El más abultado es el de los desplazados. En los campos de Colombia es donde las trincheras son reales, donde la muerte se alojó hace 62 años para criar a sus víctimas incesantes. Las ciudades comenzaron a saber de este conflicto armado por los secuestros o por las bombas conjuntas que sembraron narcos y guerrilla en los ochenta. Pero en el campo nada ha cambiado. Regiones en enteras son disputadas por los bandos, muchos más de los dos que se relatan, y en esa balacera cruzada las familias campesinas son las que pagan la factura. Lo hacen saliendo de urgencia, con unos pocos enseres, con la historia resquebrajada y el alma desarraigada. El sábado dos de enero de 2010 el Gobierno anunció una buena noticia, la reducción del desplazamiento en 2009 en un 56%. En seguida, Codhes (Consultoría para los Derechos Humanos y el Desplazamiento), la organización no gubernamental más creíble en estos menesteres, replicó: las cifras están manipuladas y, como cada año, dentro de unos meses el Ejecutivo reconocerá entre susurros que la cosa es más grave.

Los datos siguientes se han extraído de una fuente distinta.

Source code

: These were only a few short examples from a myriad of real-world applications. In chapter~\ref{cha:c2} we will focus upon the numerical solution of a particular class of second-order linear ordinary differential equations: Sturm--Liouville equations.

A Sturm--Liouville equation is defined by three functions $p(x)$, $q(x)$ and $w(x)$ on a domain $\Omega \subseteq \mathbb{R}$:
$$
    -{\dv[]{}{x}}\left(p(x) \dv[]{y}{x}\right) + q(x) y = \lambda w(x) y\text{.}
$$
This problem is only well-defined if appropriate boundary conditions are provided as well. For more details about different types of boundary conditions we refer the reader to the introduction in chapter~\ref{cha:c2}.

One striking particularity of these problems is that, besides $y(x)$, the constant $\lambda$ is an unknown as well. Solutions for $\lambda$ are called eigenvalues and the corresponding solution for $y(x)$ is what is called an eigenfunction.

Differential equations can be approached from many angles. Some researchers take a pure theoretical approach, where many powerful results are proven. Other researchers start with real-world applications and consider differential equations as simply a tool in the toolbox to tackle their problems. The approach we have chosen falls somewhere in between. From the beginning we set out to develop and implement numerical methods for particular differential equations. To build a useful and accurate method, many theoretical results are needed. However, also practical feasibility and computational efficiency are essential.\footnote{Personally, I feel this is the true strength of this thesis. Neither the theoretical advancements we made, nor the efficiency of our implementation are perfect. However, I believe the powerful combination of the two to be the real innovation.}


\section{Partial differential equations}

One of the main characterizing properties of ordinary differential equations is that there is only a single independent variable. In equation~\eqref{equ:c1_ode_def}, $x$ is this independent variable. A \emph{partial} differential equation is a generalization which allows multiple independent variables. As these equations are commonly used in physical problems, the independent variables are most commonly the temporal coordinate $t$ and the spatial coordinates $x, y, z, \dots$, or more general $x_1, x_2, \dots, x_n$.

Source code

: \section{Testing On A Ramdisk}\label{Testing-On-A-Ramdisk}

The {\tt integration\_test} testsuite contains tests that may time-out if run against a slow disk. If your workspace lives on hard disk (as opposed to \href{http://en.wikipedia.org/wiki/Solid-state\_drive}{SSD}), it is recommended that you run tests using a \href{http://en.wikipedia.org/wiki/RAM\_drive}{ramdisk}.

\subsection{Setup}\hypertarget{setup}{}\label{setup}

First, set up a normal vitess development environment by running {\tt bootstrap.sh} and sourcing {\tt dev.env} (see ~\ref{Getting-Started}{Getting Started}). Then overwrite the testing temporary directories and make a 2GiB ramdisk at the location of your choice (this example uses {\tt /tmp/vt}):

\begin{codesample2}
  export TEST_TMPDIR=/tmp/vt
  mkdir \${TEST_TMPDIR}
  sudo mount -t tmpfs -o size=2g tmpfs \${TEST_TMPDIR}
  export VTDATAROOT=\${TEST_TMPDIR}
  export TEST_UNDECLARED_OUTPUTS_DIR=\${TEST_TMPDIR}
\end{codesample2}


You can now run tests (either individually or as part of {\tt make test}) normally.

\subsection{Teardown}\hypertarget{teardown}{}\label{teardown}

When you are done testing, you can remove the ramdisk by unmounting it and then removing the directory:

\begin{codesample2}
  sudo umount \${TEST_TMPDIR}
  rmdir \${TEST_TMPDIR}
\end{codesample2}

Las cifras globales dan pavor. Según un informe de Amnistía Internacional conocido a principios de 2009 la cifra total de desplazados anda en un rango entre los 3 y los 4 millones de personas. Es difícil saberlo con precisión porque muchos de ellos no se registran al llegar a los puntos de recepción por temor. Estamos hablando de la población completa de cualquiera de los países centroamericanos. Hay que sumar unos 600.000 mil colombianos más que han huido a países vecinos y que figuran como refugiados.
Nadie habla de esta diáspora que llena de mendigos-campesinos los semáforos de Bogotá o Cali; tampoco se cuenta que detrás del desplazamiento, en algunas regiones, se esconde una concentración de terrenos de facto y que este fenómeno se incrementó durante los años de reinado paramilitar.
El segundo olvido es el de los detenidos desaparecidos. Tampoco las cifras son confiables. Según la Fiscalía, entre 1982 y 2005, había 7.000 desaparecidos. La Asociación de Familiares de Detenidos Desaparecidos asegura que la cifra puede llegar hasta los 15.000. El drama tiene proporciones bíblicas y supera a algunos de los casos más vergonzosos de la reciente historia de Otramérica (me refiero a los del Cono Sur). Pero nadie habla de ello.
Los fantasmas de la guerra son tantos en Colombia que es probable que nunca dejen descansar en paz a los vivos en caso de una improbable paz. Parafraseando a Faciolince, estos muertos sin tumba y esos vivos sin tierra son alimento para “el olvido que seremos”.